> **Entries shown**

# # # #

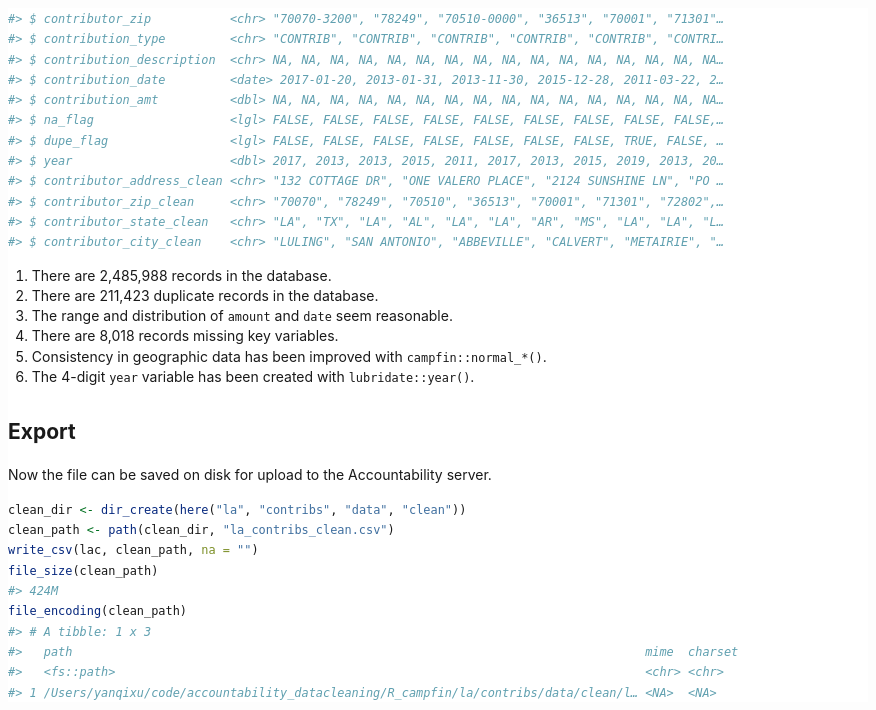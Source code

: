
 ``` r
#> $ contributor_zip           <chr> "70070-3200", "78249", "70510-0000", "36513", "70001", "71301"…
#> $ contribution_type         <chr> "CONTRIB", "CONTRIB", "CONTRIB", "CONTRIB", "CONTRIB", "CONTRI…
#> $ contribution_description  <chr> NA, NA, NA, NA, NA, NA, NA, NA, NA, NA, NA, NA, NA, NA, NA, NA…
#> $ contribution_date         <date> 2017-01-20, 2013-01-31, 2013-11-30, 2015-12-28, 2011-03-22, 2…
#> $ contribution_amt          <dbl> NA, NA, NA, NA, NA, NA, NA, NA, NA, NA, NA, NA, NA, NA, NA, NA…
#> $ na_flag                   <lgl> FALSE, FALSE, FALSE, FALSE, FALSE, FALSE, FALSE, FALSE, FALSE,…
#> $ dupe_flag                 <lgl> FALSE, FALSE, FALSE, FALSE, FALSE, FALSE, FALSE, TRUE, FALSE, …
#> $ year                      <dbl> 2017, 2013, 2013, 2015, 2011, 2017, 2013, 2015, 2019, 2013, 20…
#> $ contributor_address_clean <chr> "132 COTTAGE DR", "ONE VALERO PLACE", "2124 SUNSHINE LN", "PO …
#> $ contributor_zip_clean     <chr> "70070", "78249", "70510", "36513", "70001", "71301", "72802",…
#> $ contributor_state_clean   <chr> "LA", "TX", "LA", "AL", "LA", "LA", "AR", "MS", "LA", "LA", "L…
#> $ contributor_city_clean    <chr> "LULING", "SAN ANTONIO", "ABBEVILLE", "CALVERT", "METAIRIE", "…
```

1.  There are 2,485,988 records in the database.
2.  There are 211,423 duplicate records in the database.
3.  The range and distribution of `amount` and `date` seem reasonable.
4.  There are 8,018 records missing key variables.
5.  Consistency in geographic data has been improved with
    `campfin::normal_*()`.
6.  The 4-digit `year` variable has been created with
    `lubridate::year()`.

## Export

Now the file can be saved on disk for upload to the Accountability
server.

``` r
clean_dir <- dir_create(here("la", "contribs", "data", "clean"))
clean_path <- path(clean_dir, "la_contribs_clean.csv")
write_csv(lac, clean_path, na = "")
file_size(clean_path)
#> 424M
file_encoding(clean_path)
#> # A tibble: 1 x 3
#>   path                                                                                mime  charset
#>   <fs::path>                                                                          <chr> <chr>  
#> 1 /Users/yanqixu/code/accountability_datacleaning/R_campfin/la/contribs/data/clean/l… <NA>  <NA>
```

# # # #

> **About this task**
Reproduce the records above exactly, starting with the line that contains "The range and" and ending with the last line.

> **Result of this exercise**
3.  The range and distribution of `amount` and `date` seem reasonable.
4.  There are 8,018 records missing key variables.
5.  Consistency in geographic data has been improved with
    `campfin::normal_*()`.
6.  The 4-digit `year` variable has been created with
    `lubridate::year()`.

## Export

Now the file can be saved on disk for upload to the Accountability
server.

``` r
clean_dir <- dir_create(here("la", "contribs", "data", "clean"))
clean_path <- path(clean_dir, "la_contribs_clean.csv")
write_csv(lac, clean_path, na = "")
file_size(clean_path)
#> 424M
file_encoding(clean_path)
#> # A tibble: 1 x 3
#>   path                                                                                mime  charset
#>   <fs::path>                                                                          <chr> <chr>  
#> 1 /Users/yanqixu/code/accountability_datacleaning/R_campfin/la/contribs/data/clean/l… <NA>  <NA>
```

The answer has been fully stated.